El locutorio era para Gladis su segunda casa. Sólo le faltaba el olor. Barcelona no tenía el perfume denso del Caribe, ese efluvio sensual a frutas maduras que se mezclaba con el aroma sexual del mar.

Pero en el locutorio sonaba la música que le recordaba las playas, los bosques de palmeras, las piñas coladas, los bailes agarraditos al ritmo de la bachata.

Iba a aquella hora no porque hubiera poca gente, sino porque era la adecuada para conectarse, teniendo en cuenta el desfase horario con Santo Domingo.

Se sacrificaba de comer para hablar con él y Melquíades, el encargado del locutorio, le dirigía una sonrisa amable cuando entraba, le señalaba su mesa, salía del mostrador de troncos de cocotero y le clicaba la clave de entrada con el ratón.

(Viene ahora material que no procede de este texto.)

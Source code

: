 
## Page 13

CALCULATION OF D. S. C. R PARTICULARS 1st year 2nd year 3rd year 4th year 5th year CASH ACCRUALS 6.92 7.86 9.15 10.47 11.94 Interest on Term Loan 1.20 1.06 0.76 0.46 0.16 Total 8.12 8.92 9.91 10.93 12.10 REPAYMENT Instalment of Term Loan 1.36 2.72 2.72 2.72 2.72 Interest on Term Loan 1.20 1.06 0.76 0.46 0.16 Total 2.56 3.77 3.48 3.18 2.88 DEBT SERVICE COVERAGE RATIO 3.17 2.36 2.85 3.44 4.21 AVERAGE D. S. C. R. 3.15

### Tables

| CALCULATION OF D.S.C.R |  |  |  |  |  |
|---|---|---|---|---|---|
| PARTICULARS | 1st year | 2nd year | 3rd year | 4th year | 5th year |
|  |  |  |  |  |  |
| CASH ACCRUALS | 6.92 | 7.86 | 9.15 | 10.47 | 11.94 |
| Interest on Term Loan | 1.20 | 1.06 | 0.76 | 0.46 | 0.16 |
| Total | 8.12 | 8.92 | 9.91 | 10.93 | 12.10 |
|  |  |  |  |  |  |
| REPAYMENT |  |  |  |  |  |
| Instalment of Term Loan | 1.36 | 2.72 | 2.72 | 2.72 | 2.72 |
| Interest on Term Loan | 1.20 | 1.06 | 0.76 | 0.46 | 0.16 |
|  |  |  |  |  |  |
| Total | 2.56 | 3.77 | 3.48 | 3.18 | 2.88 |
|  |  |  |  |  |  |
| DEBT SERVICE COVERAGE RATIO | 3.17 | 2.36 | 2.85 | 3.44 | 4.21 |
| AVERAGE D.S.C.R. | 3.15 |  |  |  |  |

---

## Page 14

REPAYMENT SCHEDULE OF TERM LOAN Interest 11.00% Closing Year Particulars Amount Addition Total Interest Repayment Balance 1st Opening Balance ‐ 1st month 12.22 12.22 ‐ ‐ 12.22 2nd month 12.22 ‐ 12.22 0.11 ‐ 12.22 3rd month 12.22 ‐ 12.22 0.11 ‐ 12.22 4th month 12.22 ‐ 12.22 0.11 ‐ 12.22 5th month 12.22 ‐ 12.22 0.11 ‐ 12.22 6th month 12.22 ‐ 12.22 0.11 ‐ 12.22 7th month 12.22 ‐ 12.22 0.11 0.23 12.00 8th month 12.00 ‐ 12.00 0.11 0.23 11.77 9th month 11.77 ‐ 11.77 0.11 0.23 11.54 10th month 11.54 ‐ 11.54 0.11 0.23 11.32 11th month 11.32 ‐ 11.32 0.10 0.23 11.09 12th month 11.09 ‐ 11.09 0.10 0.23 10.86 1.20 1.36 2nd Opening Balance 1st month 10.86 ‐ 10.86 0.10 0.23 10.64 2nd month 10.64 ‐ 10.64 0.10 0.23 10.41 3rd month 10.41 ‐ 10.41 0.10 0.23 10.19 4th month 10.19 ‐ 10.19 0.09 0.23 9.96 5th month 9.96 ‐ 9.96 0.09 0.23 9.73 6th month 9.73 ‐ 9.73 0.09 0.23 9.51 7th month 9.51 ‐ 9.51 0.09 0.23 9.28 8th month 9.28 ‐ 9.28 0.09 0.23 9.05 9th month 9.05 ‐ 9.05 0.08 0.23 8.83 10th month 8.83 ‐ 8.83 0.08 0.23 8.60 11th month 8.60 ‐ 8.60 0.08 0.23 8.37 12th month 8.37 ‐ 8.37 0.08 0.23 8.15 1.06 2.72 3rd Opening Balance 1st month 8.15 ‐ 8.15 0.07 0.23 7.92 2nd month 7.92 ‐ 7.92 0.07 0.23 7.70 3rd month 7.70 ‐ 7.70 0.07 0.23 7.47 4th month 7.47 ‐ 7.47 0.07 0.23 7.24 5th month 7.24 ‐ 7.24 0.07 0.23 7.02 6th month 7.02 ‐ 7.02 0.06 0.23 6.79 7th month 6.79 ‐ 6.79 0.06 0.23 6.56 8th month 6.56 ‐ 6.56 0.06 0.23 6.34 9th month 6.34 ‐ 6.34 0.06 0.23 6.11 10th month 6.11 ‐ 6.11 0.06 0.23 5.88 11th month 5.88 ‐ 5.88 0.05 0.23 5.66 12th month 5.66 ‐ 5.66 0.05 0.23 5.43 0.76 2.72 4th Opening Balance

– Qué, cariño, otra vez a platicar con tu amoll.

– Sí, otra vez.

– Se nota que lo quieres. ¡Qué suerte tiene! ¡Una chica tan guapa! Yo me venía.

Gladis era bonita. Oscura de piel, una blanca que era un poco negra en cuanto al cuerpo, de cabellos como el carbón, boquita ancha y enormes ojos. Se movía despacio, con cadencia sensual, haciendo bailar sus amplias caderas, como si escuchara salsa.

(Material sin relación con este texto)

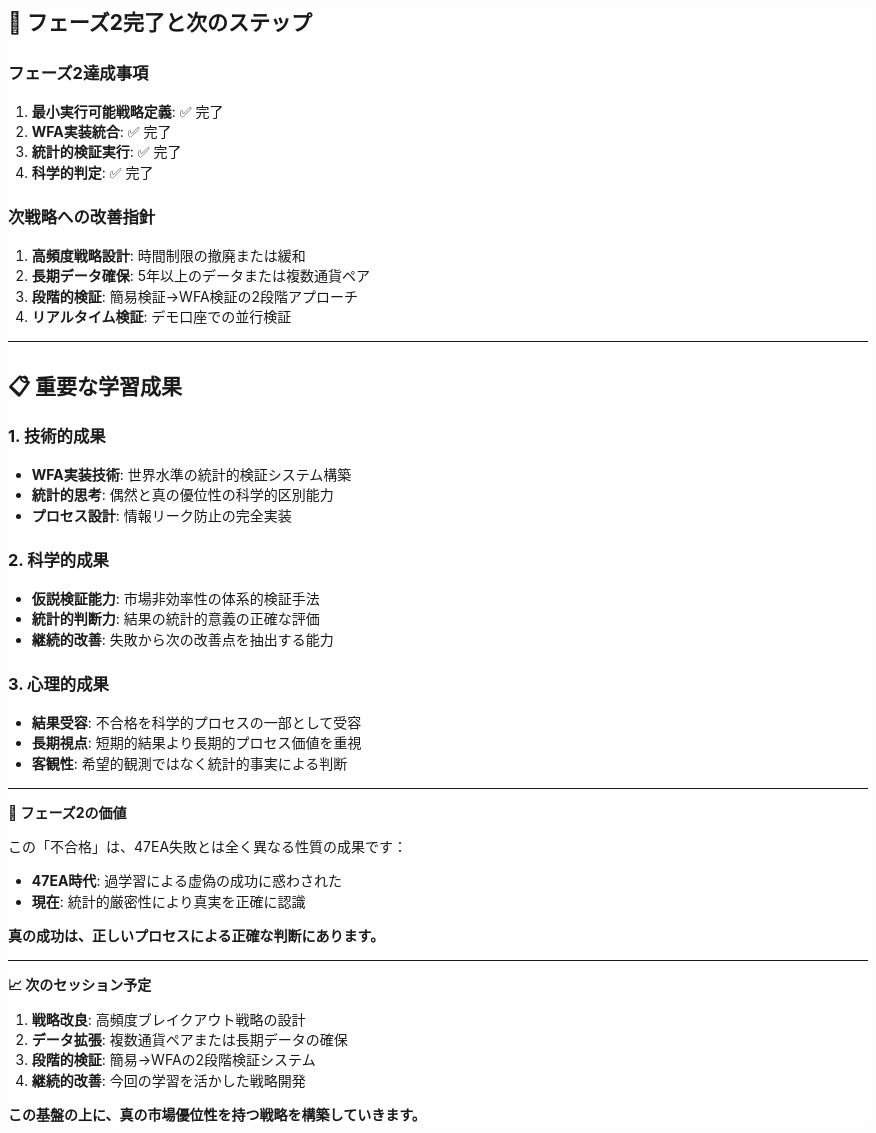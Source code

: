 
## 🚀 フェーズ2完了と次のステップ

### フェーズ2達成事項
1. **最小実行可能戦略定義**: ✅ 完了
2. **WFA実装統合**: ✅ 完了
3. **統計的検証実行**: ✅ 完了
4. **科学的判定**: ✅ 完了

### 次戦略への改善指針
1. **高頻度戦略設計**: 時間制限の撤廃または緩和
2. **長期データ確保**: 5年以上のデータまたは複数通貨ペア
3. **段階的検証**: 簡易検証→WFA検証の2段階アプローチ
4. **リアルタイム検証**: デモ口座での並行検証

---

## 📋 重要な学習成果

### 1. 技術的成果
- **WFA実装技術**: 世界水準の統計的検証システム構築
- **統計的思考**: 偶然と真の優位性の科学的区別能力
- **プロセス設計**: 情報リーク防止の完全実装

### 2. 科学的成果
- **仮説検証能力**: 市場非効率性の体系的検証手法
- **統計的判断力**: 結果の統計的意義の正確な評価
- **継続的改善**: 失敗から次の改善点を抽出する能力

### 3. 心理的成果
- **結果受容**: 不合格を科学的プロセスの一部として受容
- **長期視点**: 短期的結果より長期的プロセス価値を重視
- **客観性**: 希望的観測ではなく統計的事実による判断

---

**🎊 フェーズ2の価値**

この「不合格」は、47EA失敗とは全く異なる性質の成果です：

- **47EA時代**: 過学習による虚偽の成功に惑わされた
- **現在**: 統計的厳密性により真実を正確に認識

**真の成功は、正しいプロセスによる正確な判断にあります。**

---

**📈 次のセッション予定**

1. **戦略改良**: 高頻度ブレイクアウト戦略の設計
2. **データ拡張**: 複数通貨ペアまたは長期データの確保
3. **段階的検証**: 簡易→WFAの2段階検証システム
4. **継続的改善**: 今回の学習を活かした戦略開発

**この基盤の上に、真の市場優位性を持つ戦略を構築していきます。**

– Aquí lo tienes. Que te vaya bien, bonita.

El progreso era extraño. Se habían acostumbrado a él ellos, que apenas sabían nada. Primero los teléfonos, luego los móviles, después esas comunicaciones por Internet que tenían la ventaja de que les permitía verse las caras.

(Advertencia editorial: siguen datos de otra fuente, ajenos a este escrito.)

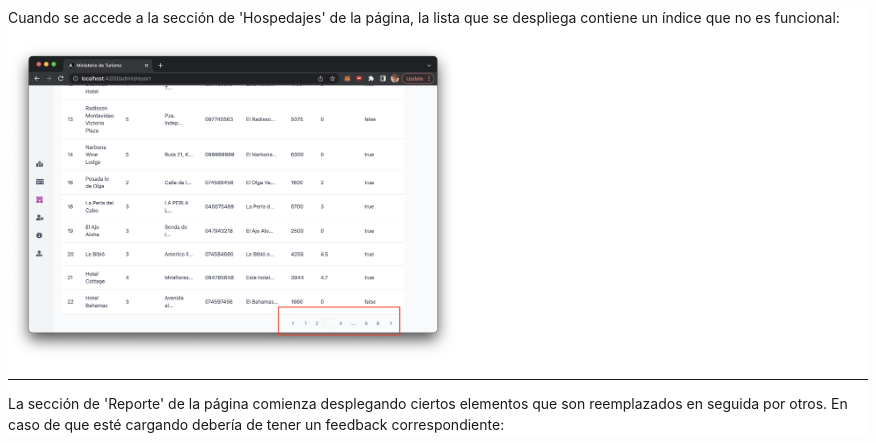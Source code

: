
Cuando se accede a la sección de 'Hospedajes' de la página, la lista que se despliega contiene un índice que no es funcional:

<img src="../Imagenes/bugFE-listaHospedajes.png" alt="drawing" style="width:450px;"/>

---

La sección de 'Reporte' de la página comienza desplegando ciertos elementos que son reemplazados en seguida por otros. En caso de que esté cargando debería de tener un feedback correspondiente:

Gladis esperó con ansia, fija la vista en la pantalla gris del ordenador, hasta que lo vio aparecer en imagen, sentarse en una silla, encararse, hablarle.

– ¿Me estás viendo bien, Gladis, mocita?

– Te veo, Pablo. Te veo.

– ¿Cómo me encuentras?

– Te encuentro muy flaco. ¿Y a mí?

Acercaba la cara a la cámara de video y oía a Pablo reírse a doce mil kilómetros más allá, separado por el Atlántico.

– No te acerques tanto a la cámara, que te deforma, mi niña. Estás guapísima, guapa de verdad, amoll.

– ¿Me quieres?

– Claro, por supuesto. Claro que te quiero.

– ¿Y de verdad que estoy guapa?

– Enormemente guapa, hermosa. Se nota que te dan bien de comer tus señores, que te dan pollo.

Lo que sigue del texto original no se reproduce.